Suaeda salsa belongs to the family Chenopodiaceae, and its talent is surviving where almost nothing else can. The soil of the Liao River delta is so alkaline that conventional plants cannot take root. Suaeda thrives in this hostile chemistry, colonizing the tidal flats in vast, unbroken carpets. Its growth cycle begins in April, when the young plants show a pale, tentative red. As summer progresses and the plants mature, the color deepens and intensifies, reaching its most dramatic saturation in September and October. From the air, the effect is extraordinary: a landscape that appears to be bleeding, a wetland turned into abstract art by the simple fact of one plant's biochemistry.
Red Beach does not exist in isolation. It sits within the Panjin Shuangtaizi River mouth state-level nature protection area, a sprawling wetland complex that preserves one of the most ecologically intact coastal environments in China. Promoted to state-level protection in 1988, the reserve has applied to join the UNESCO International Man and Biosphere network. More than 260 species of birds and 399 species of wild animals inhabit the wetland. Adjacent to the Suaeda flats lies the largest reed marsh in Asia, a vast expanse of Phragmites reeds that are harvested for papermaking -- an industrial use that coexists, somewhat improbably, with the reserve's conservation mission.
The wetland's most celebrated residents are its birds. The red-crowned crane, Grus japonensis -- one of the rarest and most culturally significant birds in East Asia -- breeds here, its white-and-black plumage a stark contrast to the red landscape beneath. The reserve is also the largest known breeding ground for the endangered black-mouth gull, a species whose survival depends on exactly this kind of undisturbed coastal wetland.
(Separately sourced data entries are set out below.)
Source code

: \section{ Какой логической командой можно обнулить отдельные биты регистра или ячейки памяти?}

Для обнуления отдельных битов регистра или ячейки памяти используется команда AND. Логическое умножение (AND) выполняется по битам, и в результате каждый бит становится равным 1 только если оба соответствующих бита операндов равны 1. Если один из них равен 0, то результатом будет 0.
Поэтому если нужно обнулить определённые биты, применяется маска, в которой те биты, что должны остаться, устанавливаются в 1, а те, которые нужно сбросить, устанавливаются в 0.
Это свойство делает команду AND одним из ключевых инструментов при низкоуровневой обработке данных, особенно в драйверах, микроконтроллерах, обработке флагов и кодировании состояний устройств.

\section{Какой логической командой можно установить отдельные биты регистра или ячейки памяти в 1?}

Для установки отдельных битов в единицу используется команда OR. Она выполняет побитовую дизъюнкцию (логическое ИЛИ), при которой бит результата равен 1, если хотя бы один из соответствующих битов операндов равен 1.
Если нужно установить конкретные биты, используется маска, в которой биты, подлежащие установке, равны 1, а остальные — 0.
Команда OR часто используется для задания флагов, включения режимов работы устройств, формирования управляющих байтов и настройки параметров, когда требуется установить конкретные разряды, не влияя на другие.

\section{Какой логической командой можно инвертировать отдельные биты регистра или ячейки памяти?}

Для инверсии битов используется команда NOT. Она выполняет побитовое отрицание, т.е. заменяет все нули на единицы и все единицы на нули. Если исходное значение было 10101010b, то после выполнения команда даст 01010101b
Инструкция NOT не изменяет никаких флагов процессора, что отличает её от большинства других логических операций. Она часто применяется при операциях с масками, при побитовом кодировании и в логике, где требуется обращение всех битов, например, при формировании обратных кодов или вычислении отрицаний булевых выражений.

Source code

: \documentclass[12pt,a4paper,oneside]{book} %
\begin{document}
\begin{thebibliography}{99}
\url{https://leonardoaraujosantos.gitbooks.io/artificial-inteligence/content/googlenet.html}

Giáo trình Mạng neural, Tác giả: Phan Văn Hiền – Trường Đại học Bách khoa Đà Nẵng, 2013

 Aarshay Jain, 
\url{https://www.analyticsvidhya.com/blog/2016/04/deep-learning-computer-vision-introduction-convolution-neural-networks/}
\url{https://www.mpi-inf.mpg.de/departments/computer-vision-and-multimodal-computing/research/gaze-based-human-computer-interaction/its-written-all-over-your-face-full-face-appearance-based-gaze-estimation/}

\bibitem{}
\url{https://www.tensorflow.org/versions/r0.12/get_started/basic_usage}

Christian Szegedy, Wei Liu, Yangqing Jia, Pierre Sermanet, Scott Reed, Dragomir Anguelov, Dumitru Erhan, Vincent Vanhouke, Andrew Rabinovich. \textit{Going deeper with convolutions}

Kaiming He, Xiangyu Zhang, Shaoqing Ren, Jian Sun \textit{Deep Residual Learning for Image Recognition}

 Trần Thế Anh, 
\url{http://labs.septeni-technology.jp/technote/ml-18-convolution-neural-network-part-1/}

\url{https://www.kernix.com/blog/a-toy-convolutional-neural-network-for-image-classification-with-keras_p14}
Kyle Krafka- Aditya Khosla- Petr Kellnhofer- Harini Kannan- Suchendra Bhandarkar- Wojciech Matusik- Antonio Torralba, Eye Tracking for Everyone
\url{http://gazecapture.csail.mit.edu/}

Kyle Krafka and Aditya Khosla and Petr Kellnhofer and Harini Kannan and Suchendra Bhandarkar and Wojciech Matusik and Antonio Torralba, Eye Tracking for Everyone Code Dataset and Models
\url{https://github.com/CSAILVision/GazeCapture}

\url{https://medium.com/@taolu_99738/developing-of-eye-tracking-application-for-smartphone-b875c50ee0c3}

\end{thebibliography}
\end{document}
The juxtaposition is striking: an industrial province in northeast China, a coastline that has been exploited for resources since antiquity, and yet here, in the alkaline tidal flats where conventional agriculture cannot gain a foothold, nature has created one of the most biodiverse habitats in the country.
Red Beach rewards aerial observation like few other landscapes. The color change is vivid enough to register from cruising altitude -- a rust-red expanse that stands out dramatically against the grey-green of surrounding wetlands and the murky waters of the Bohai. The boundary between red Suaeda and green reeds creates geometric patterns shaped by tidal channels and drainage, a natural mosaic that shifts with the seasons. In spring, the palette is muted pinks and greens. By late summer, the red overwhelms everything. And in winter, when the Suaeda dies back and the frost arrives, the landscape returns to brown and grey, waiting for April to bring the color back.
Located at 40.90N, 121.82E in Dawa County, Panjin, Liaoning. The red coloration of Suaeda salsa is visible from altitude, especially in September-October. Look for the dramatic color contrast between the red tidal flats and the surrounding green reed marshes near the Liao River delta. Nearest airport is Yingkou Lanqi (ZYYK) to the south; Shenyang Taoxian (ZYTX) to the northeast.